A dona de casa Aparecida Oliveira Silva, de 31 anos, está vivendo o que ela chamou de “pior momento de sua vida”. Bombeiros de Ipatinga suspenderam as buscas, no início da noite desta sexta-feira (03), de suas três filhas, que se afogaram, na manhã desta quinta-feira (2). Thaynara Oliveira Reis, de 10 anos, Daniele Oliveira Silva, 12 anos e Daiane de Oliveira da Silva Santos, 14 anos, tinham ido com ela e mais dois irmãos tomar banho no rio Doce. Aparecida presenciou o momento em que as três filhas foram tragadas pelas águas e se afogaram.
A família morava no bairro Caravelas, em Ipatinga, mas se mudou há alguns meses para Revés de Belém, um distrito de Bom Jesus do Galho. Segundo ela, o que era para ser um momento agradável no último dia de férias escolares das filhas se transformou num pesadelo.
De acordo com declarações da mãe, a filha mais nova começou a se afogar e segurou nos braços de Daniele, de 12 anos. A filha mais velha se apavorou e pulou no rio. Neste momento a água começou a arrastá-las. Aparecida contou que estendeu um galho de árvore e as meninas conseguirem segurá-lo, mas o galho seco se quebrou e ela viu as meninas se afogando em um redemoinho de água.
Aparecida ainda declarou que outros dois filhos, Thauane de Oliveira, de 8 anos, e Cauã de Oliveira, de 5 anos, também se dirigiram para o leito do rio na hora do afogamento, mas ela os empurrou para a margem.

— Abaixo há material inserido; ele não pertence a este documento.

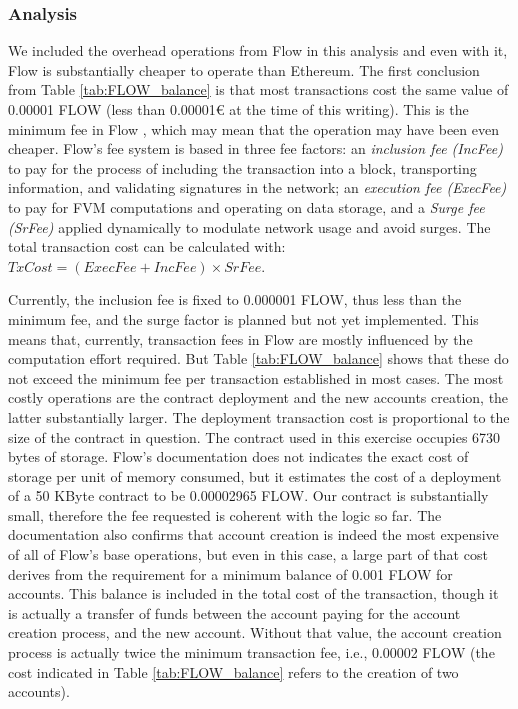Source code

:\documentclass[../NFTComp_IEEE.tex]{subfiles}
\begin{document}
\subsubsection{Analysis}
We included the overhead operations from Flow in this analysis and even with it, Flow is substantially cheaper to operate than Ethereum. The first conclusion from Table \ref{tab:FLOW_balance} is that most transactions cost the same value of 0.00001 FLOW (less than 0.00001€ at the time of this writing). This is the minimum fee in Flow \cite{flow2024d}, which may mean that the operation may have been even cheaper. Flow's fee system is based in three fee factors: an \textit{inclusion fee (IncFee)} to pay for the process of including the transaction into a block, transporting information, and validating signatures in the network; an \textit{execution fee (ExecFee)} to pay for FVM computations and operating on data storage, and a \textit{Surge fee (SrFee)} applied dynamically to modulate network usage and avoid surges. The total transaction cost can be calculated with: $ TxCost = (ExecFee + IncFee) \times SrFee $.
\par
Currently, the inclusion fee is fixed to 0.000001 FLOW, thus less than the minimum fee, and the surge factor is planned but not yet implemented. This means that, currently, transaction fees in Flow are mostly influenced by the computation effort required. But Table \ref{tab:FLOW_balance} shows that these do not exceed the minimum fee per transaction established in most cases. The most costly operations are the contract deployment and the new accounts creation, the latter substantially larger. The deployment transaction cost is proportional to the size of the contract in question. The contract used in this exercise occupies 6730 bytes of storage. Flow's documentation does not indicates the exact cost of storage per unit of memory consumed, but it estimates the cost of a deployment of a 50 KByte contract to be 0.00002965 FLOW. Our contract is substantially small, therefore the fee requested is coherent with the logic so far. The documentation also confirms that account creation is indeed the most expensive of all of Flow's base operations, but even in this case, a large part of that cost derives from the requirement for a minimum balance of 0.001 FLOW for accounts. This balance is included in the total cost of the transaction, though it is actually a transfer of funds between the account paying for the account creation process, and the new account. Without that value, the account creation process is actually twice the minimum transaction fee, i.e., 0.00002 FLOW (the cost indicated in Table \ref{tab:FLOW_balance} refers to the creation of two accounts).
\end{document}
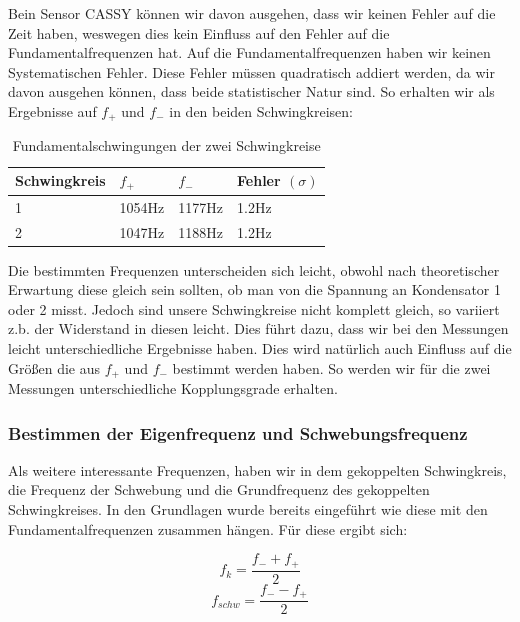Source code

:\documentclass[twoside]{protokoll}
\begin{document}
Bein Sensor CASSY können wir davon ausgehen, dass wir keinen Fehler auf die Zeit haben, weswegen dies kein Einfluss auf den Fehler auf die Fundamentalfrequenzen hat.
Auf die Fundamentalfrequenzen haben wir keinen Systematischen Fehler.
Diese Fehler müssen quadratisch addiert werden, da wir davon ausgehen können, dass beide statistischer Natur sind.
So erhalten wir als Ergebnisse auf $ f_+$ und $ f_-$ in den beiden Schwingkreisen:

\begin{table}[H]
    \centering
    \begin{tabularx}{1\textwidth}{X X X X} %
        \toprule
        \textbf{Schwingkreis} & \textbf{$f_+$ } & \textbf{$f_-$ } & \textbf{Fehler $(\sigma)$}\\
        \midrule
        1 & 1054Hz & 1177Hz & 1.2Hz\\
        2 & 1047Hz & 1188Hz & 1.2Hz\\
        \bottomrule
    \end{tabularx}
    \caption{Fundamentalschwingungen der zwei Schwingkreise}
    \label{•}
\end{table}

Die bestimmten Frequenzen unterscheiden sich leicht, obwohl nach theoretischer Erwartung diese gleich sein sollten, ob man von die Spannung an Kondensator 1 oder 2 misst.
Jedoch sind unsere Schwingkreise nicht komplett gleich, so variiert z.b. der Widerstand in diesen leicht. Dies führt dazu, dass wir bei den Messungen leicht unterschiedliche Ergebnisse haben. 
Dies wird natürlich auch Einfluss auf die Größen die aus $f_+$ und $f_-$ bestimmt werden haben. So werden wir für die zwei Messungen unterschiedliche Kopplungsgrade erhalten.
\subsubsection{Bestimmen der Eigenfrequenz und Schwebungsfrequenz}


Als weitere interessante Frequenzen, haben wir in dem gekoppelten Schwingkreis, die Frequenz der Schwebung und die Grundfrequenz des gekoppelten Schwingkreises. 
In den Grundlagen wurde bereits eingeführt wie diese mit den Fundamentalfrequenzen zusammen hängen.
Für diese ergibt sich:

\begin{equation}
    f_k = \frac{f_- + f_+}{2}
    \label{Funktion f Schwebung}
\end{equation}
\begin{equation}
    f_{schw} = \frac{f_- - f_+}{2}
    \label{Funktion f grund}
\end{equation}
\end{document}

A reportagem do PLOX conversou com o cabo Oliveira, do Corpo de Bombeiros de Ipatinga, na madrugada deste sábado (4). O oficial nos contou que trabalhou na busca das meninas. “O local tem muitos perigos. Descemos cerca de sete km até a Ponte Perdida e voltamos, mas não achamos nada. Vamos recomeçar as buscas nesta manhã”.
Os bombeiros seguiram até a Ponte Perdida, mas não encontraram os corpos das meninas./ Foto: João H. P.
O perigo dos “Bancos de areia”
Ainda segundo Oliveira, o local tem um tipo de armadinha muito comum nos rios. Trata-se de “Bancos de areia”. “A pessoa vai caminhando na água, sobre um fundo de areia, se sentido segura para o meio do rio, essa areia de move e a pessoa afunda, sendo arrastada pela correnteza. Definitivamente, rio não é lugar de se banhar”, alertou o profissional em salvamento.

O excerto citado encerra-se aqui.